1

I am working on a project involving CreateML and an MLLinearRegressor. For some reason, any time I attempt to predict a value that's not present in the training data, I get the same prediction every time. This happens both in Swift Playgrounds and when using the model in an Xcode project. Why might this be happening? I've posted my Swift Playgrounds code below.

import CreateML
import CoreML
import Foundation

do {
        let data: [String: MLDataValueConvertible] = [
     "Processor Name": ["A6", "A7", "A8", "A8X", "A9", "A9X", "A10X", "A10X", "A11"],
     "Geekbench Singlecore": [754, 1325, 1660, 1796, 2522, 3052, 3463, 3909, 4219]
     ]

    let CPURegressor = try MLLinearRegressor(trainingData: MLDataTable(dictionary: data), targetColumn: "Geekbench Singlecore", featureColumns: ["Processor Name"])

    let testData: [String: MLDataValueConvertible] = [
        "Processor Name": ["A6", "A7", "A8", "A8X", "A9", "A9X", "A10X", "A10X", "A11", "A12"],
        "Geekbench Singlecore": [754, 1325, 1660, 1796, 2522, 3052, 3463, 3909, 4219,0]
    ]

    print(try CPURegressor.predictions(from: MLDataTable(dictionary: testData))) // Notice how last (A12) and first (A6) values are the same
} catch {
    print(error)
}

Update: This is what my code looks like after adjusting my Processor Name category

import CreateML
import CoreML
import Foundation

do {
        let data: [String: MLDataValueConvertible] = [
     "Processor Name": [6.0, 7.0, 8.0, 8.5, 9.0, 9.5, 10.0, 10.5, 11.0],
     "Geekbench Singlecore": [754, 1325, 1660, 1796, 2522, 3052, 3463, 3909, 4219]
     ]

    print(try MLDataTable(dictionary: data))
    let CPURegressor = try MLRegressor(trainingData: MLDataTable(dictionary: data), targetColumn: "Geekbench Singlecore", featureColumns: ["Processor Name"])/*, parameters: MLBoostedTreeRegressor.ModelParameters(validationData: nil, maxDepth: 1000,
                                                                                                                                                                                                                              maxIterations: 1000,
                                                                                                                                                                                                                              minLossReduction: 1))*/
    /*CPURegressor.modelParameters = MLImageClassifier.ModelParameters(featureExtractor: .scenePrint(revision: 1),
                                                                     validationData: nil,
                                                                     maxIterations: 30,
                                                                     augmentationOptions: [])*/

  /*  let testData: [String: MLDataValueConvertible] = [
        "Processor Name": [0, 1, 2, 3, 4, 5, 6, 7, 8, 14],
        "Geekbench Singlecore": [1325, 1660, 1796, 2522, 3052, 3463, 3909, 4219,0, 1325]
    ]

    print(try CPURegressor.predictions(from: MLDataTable(dictionary: testData))) // Notice how last (A12) and first (A6) values are the same*/
} catch {
    print(error)
}
Jake3231
  • 703
  • 8
  • 22

1 Answers1

1

Linear regression computes an output value for a given input value, both of which have to be numeric.
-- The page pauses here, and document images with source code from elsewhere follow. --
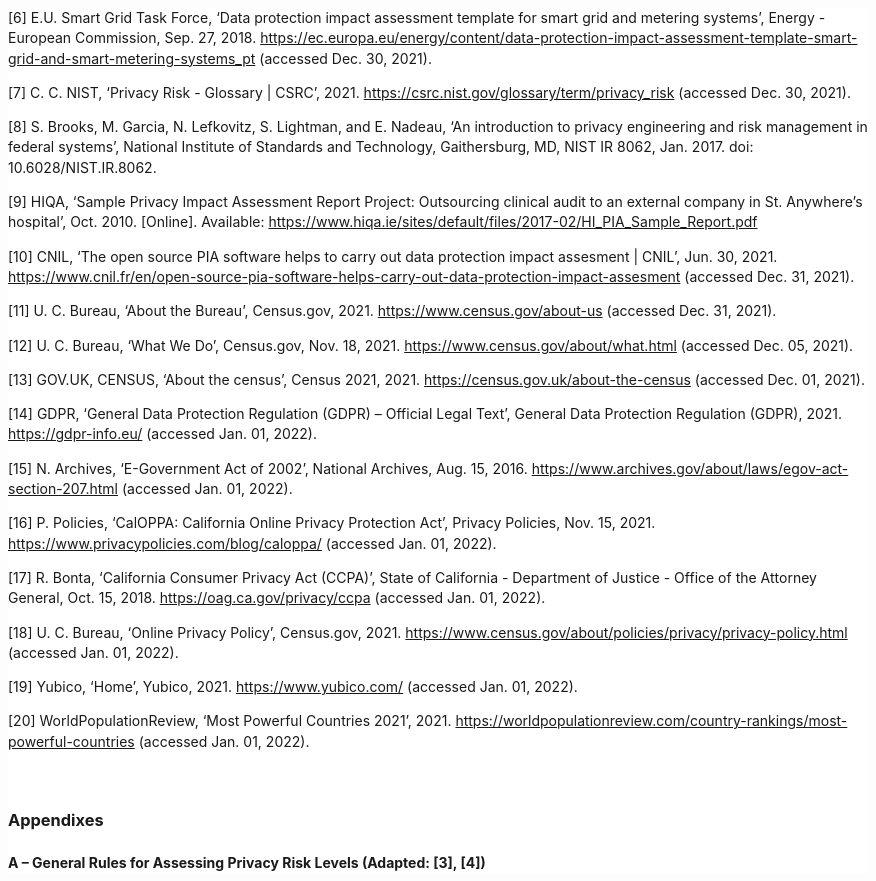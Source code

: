 [6]	E.U. Smart Grid Task Force, ‘Data protection impact assessment template for smart grid and metering systems’, Energy - European Commission, Sep. 27, 2018. https://ec.europa.eu/energy/content/data-protection-impact-assessment-template-smart-grid-and-smart-metering-systems_pt (accessed Dec. 30, 2021).

[7]	C. C. NIST, ‘Privacy Risk - Glossary | CSRC’, 2021. https://csrc.nist.gov/glossary/term/privacy_risk (accessed Dec. 30, 2021).

[8]	S. Brooks, M. Garcia, N. Lefkovitz, S. Lightman, and E. Nadeau, ‘An introduction to privacy engineering and risk management in federal systems’, National Institute of Standards and Technology, Gaithersburg, MD, NIST IR 8062, Jan. 2017. doi: 10.6028/NIST.IR.8062.

[9]	HIQA, ‘Sample Privacy Impact Assessment Report Project: Outsourcing clinical audit to an external company in St. Anywhere’s hospital’, Oct. 2010. [Online]. Available: https://www.hiqa.ie/sites/default/files/2017-02/HI_PIA_Sample_Report.pdf

[10]	CNIL, ‘The open source PIA software helps to carry out data protection impact assesment | CNIL’, Jun. 30, 2021. https://www.cnil.fr/en/open-source-pia-software-helps-carry-out-data-protection-impact-assesment (accessed Dec. 31, 2021).

[11]	U. C. Bureau, ‘About the Bureau’, Census.gov, 2021. https://www.census.gov/about-us (accessed Dec. 31, 2021).

[12]	U. C. Bureau, ‘What We Do’, Census.gov, Nov. 18, 2021. https://www.census.gov/about/what.html (accessed Dec. 05, 2021).

[13]	GOV.UK, CENSUS, ‘About the census’, Census 2021, 2021. https://census.gov.uk/about-the-census (accessed Dec. 01, 2021).

[14]	GDPR, ‘General Data Protection Regulation (GDPR) – Official Legal Text’, General Data Protection Regulation (GDPR), 2021. https://gdpr-info.eu/ (accessed Jan. 01, 2022).

[15]	N. Archives, ‘E-Government Act of 2002’, National Archives, Aug. 15, 2016. https://www.archives.gov/about/laws/egov-act-section-207.html (accessed Jan. 01, 2022).

[16]	P. Policies, ‘CalOPPA: California Online Privacy Protection Act’, Privacy Policies, Nov. 15, 2021. https://www.privacypolicies.com/blog/caloppa/ (accessed Jan. 01, 2022).

[17]	R. Bonta, ‘California Consumer Privacy Act (CCPA)’, State of California - Department of Justice - Office of the Attorney General, Oct. 15, 2018. https://oag.ca.gov/privacy/ccpa (accessed Jan. 01, 2022).

[18]	U. C. Bureau, ‘Online Privacy Policy’, Census.gov, 2021. https://www.census.gov/about/policies/privacy/privacy-policy.html (accessed Jan. 01, 2022).

[19]	Yubico, ‘Home’, Yubico, 2021. https://www.yubico.com/ (accessed Jan. 01, 2022).

[20]	WorldPopulationReview, ‘Most Powerful Countries 2021’, 2021. https://worldpopulationreview.com/country-rankings/most-powerful-countries (accessed Jan. 01, 2022).


<div style="page-break-after: always;"></div>

 
### Appendixes

#### A – General Rules for Assessing Privacy Risk Levels (Adapted: [3], [4])
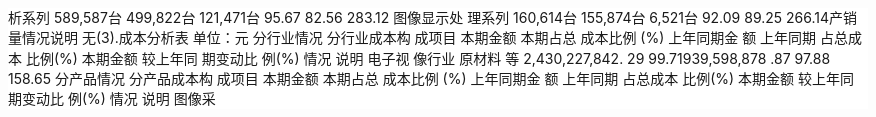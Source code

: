 析系列
589,587台
499,822台
121,471台
95.67
82.56
283.12
图像显示处
理系列
160,614台
155,874台
6,521台
92.09
89.25
266.14产销量情况说明
无(3).成本分析表
单位：元
分行业情况
分行业成本构
成项目
本期金额
本期占总
成本比例
(%)
上年同期金
额
上年同期
占总成本
比例(%)
本期金额
较上年同
期变动比
例(%)
情况
说明
电子视
像行业
原材料
等
2,430,227,842.
29
99.71939,598,878
.87
97.88
158.65
分产品情况
分产品成本构
成项目
本期金额
本期占总
成本比例
(%)
上年同期金
额
上年同期
占总成本
比例(%)
本期金额
较上年同
期变动比
例(%)
情况
说明
图像采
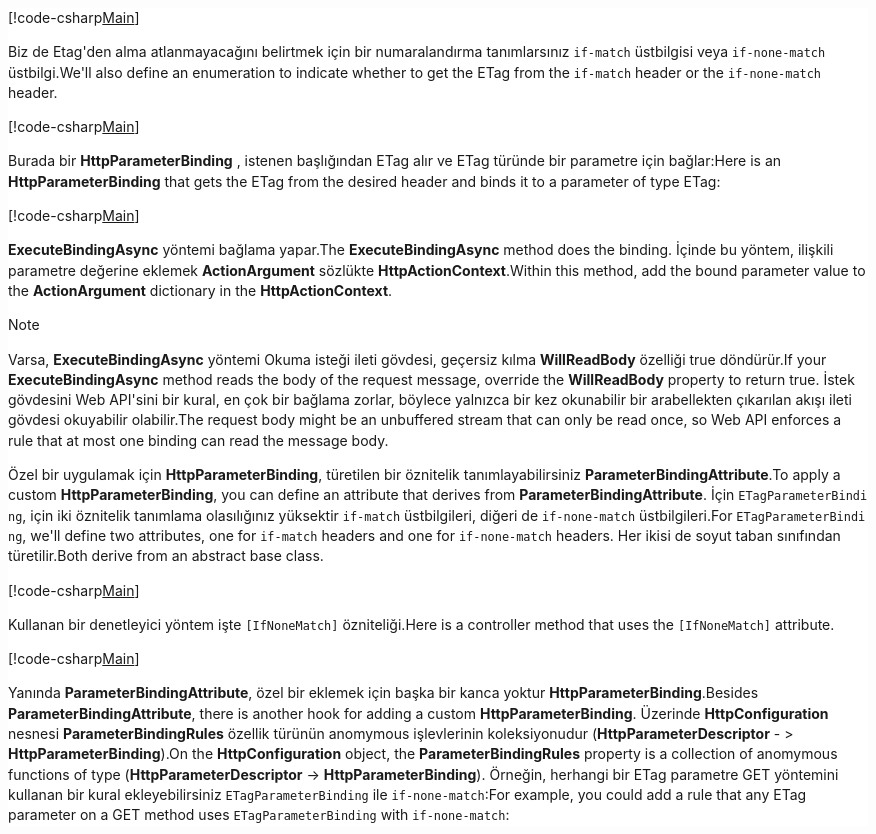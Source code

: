 [!code-csharp[Main](parameter-binding-in-aspnet-web-api/samples/sample19.cs)]

<span data-ttu-id="b0f8d-193">Biz de Etag'den alma atlanmayacağını belirtmek için bir numaralandırma tanımlarsınız `if-match` üstbilgisi veya `if-none-match` üstbilgi.</span><span class="sxs-lookup"><span data-stu-id="b0f8d-193">We'll also define an enumeration to indicate whether to get the ETag from the `if-match` header or the `if-none-match` header.</span></span>

[!code-csharp[Main](parameter-binding-in-aspnet-web-api/samples/sample20.cs)]

<span data-ttu-id="b0f8d-194">Burada bir **HttpParameterBinding** , istenen başlığından ETag alır ve ETag türünde bir parametre için bağlar:</span><span class="sxs-lookup"><span data-stu-id="b0f8d-194">Here is an **HttpParameterBinding** that gets the ETag from the desired header and binds it to a parameter of type ETag:</span></span>

[!code-csharp[Main](parameter-binding-in-aspnet-web-api/samples/sample21.cs)]

<span data-ttu-id="b0f8d-195">**ExecuteBindingAsync** yöntemi bağlama yapar.</span><span class="sxs-lookup"><span data-stu-id="b0f8d-195">The **ExecuteBindingAsync** method does the binding.</span></span> <span data-ttu-id="b0f8d-196">İçinde bu yöntem, ilişkili parametre değerine eklemek **ActionArgument** sözlükte **HttpActionContext**.</span><span class="sxs-lookup"><span data-stu-id="b0f8d-196">Within this method, add the bound parameter value to the **ActionArgument** dictionary in the **HttpActionContext**.</span></span>

> [!NOTE]
> <span data-ttu-id="b0f8d-197">Varsa, **ExecuteBindingAsync** yöntemi Okuma isteği ileti gövdesi, geçersiz kılma **WillReadBody** özelliği true döndürür.</span><span class="sxs-lookup"><span data-stu-id="b0f8d-197">If your **ExecuteBindingAsync** method reads the body of the request message, override the **WillReadBody** property to return true.</span></span> <span data-ttu-id="b0f8d-198">İstek gövdesini Web API'sini bir kural, en çok bir bağlama zorlar, böylece yalnızca bir kez okunabilir bir arabellekten çıkarılan akışı ileti gövdesi okuyabilir olabilir.</span><span class="sxs-lookup"><span data-stu-id="b0f8d-198">The request body might be an unbuffered stream that can only be read once, so Web API enforces a rule that at most one binding can read the message body.</span></span>


<span data-ttu-id="b0f8d-199">Özel bir uygulamak için **HttpParameterBinding**, türetilen bir öznitelik tanımlayabilirsiniz **ParameterBindingAttribute**.</span><span class="sxs-lookup"><span data-stu-id="b0f8d-199">To apply a custom **HttpParameterBinding**, you can define an attribute that derives from **ParameterBindingAttribute**.</span></span> <span data-ttu-id="b0f8d-200">İçin `ETagParameterBinding`, için iki öznitelik tanımlama olasılığınız yüksektir `if-match` üstbilgileri, diğeri de `if-none-match` üstbilgileri.</span><span class="sxs-lookup"><span data-stu-id="b0f8d-200">For `ETagParameterBinding`, we'll define two attributes, one for `if-match` headers and one for `if-none-match` headers.</span></span> <span data-ttu-id="b0f8d-201">Her ikisi de soyut taban sınıfından türetilir.</span><span class="sxs-lookup"><span data-stu-id="b0f8d-201">Both derive from an abstract base class.</span></span>

[!code-csharp[Main](parameter-binding-in-aspnet-web-api/samples/sample22.cs)]

<span data-ttu-id="b0f8d-202">Kullanan bir denetleyici yöntem işte `[IfNoneMatch]` özniteliği.</span><span class="sxs-lookup"><span data-stu-id="b0f8d-202">Here is a controller method that uses the `[IfNoneMatch]` attribute.</span></span>

[!code-csharp[Main](parameter-binding-in-aspnet-web-api/samples/sample23.cs)]

<span data-ttu-id="b0f8d-203">Yanında **ParameterBindingAttribute**, özel bir eklemek için başka bir kanca yoktur **HttpParameterBinding**.</span><span class="sxs-lookup"><span data-stu-id="b0f8d-203">Besides **ParameterBindingAttribute**, there is another hook for adding a custom **HttpParameterBinding**.</span></span> <span data-ttu-id="b0f8d-204">Üzerinde **HttpConfiguration** nesnesi **ParameterBindingRules** özellik türünün anomymous işlevlerinin koleksiyonudur (**HttpParameterDescriptor**  - &gt; **HttpParameterBinding**).</span><span class="sxs-lookup"><span data-stu-id="b0f8d-204">On the **HttpConfiguration** object, the **ParameterBindingRules** property is a collection of anomymous functions of type (**HttpParameterDescriptor** -&gt; **HttpParameterBinding**).</span></span> <span data-ttu-id="b0f8d-205">Örneğin, herhangi bir ETag parametre GET yöntemini kullanan bir kural ekleyebilirsiniz `ETagParameterBinding` ile `if-none-match`:</span><span class="sxs-lookup"><span data-stu-id="b0f8d-205">For example, you could add a rule that any ETag parameter on a GET method uses `ETagParameterBinding` with `if-none-match`:</span></span>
But your input values are not numeric, they are strings. So how does the linear regression know what "A12" is compared to all the other input values?

To a human it makes sense that A12 comes after A11, but since these are not numeric, the linear regression needs to turn them into numbers somehow but there's no way of telling how it will do this. So it's impossible to say where A12 lies on the "number line" (or where any of the other processors lie on that line).

In other words, you're using a categorical value as input to the linear regression, while linear regression can only handle real-valued inputs.

Try replacing "Processor Name" with [0, 1, 2, 3, 4, 5, 6, 7, 8] instead. Then ask the prediction for 9, which would be the A12 processor. (Not that doing this necessarily makes any sense, because this assumes that the difference between each processor generation is 1, but what does that mean?)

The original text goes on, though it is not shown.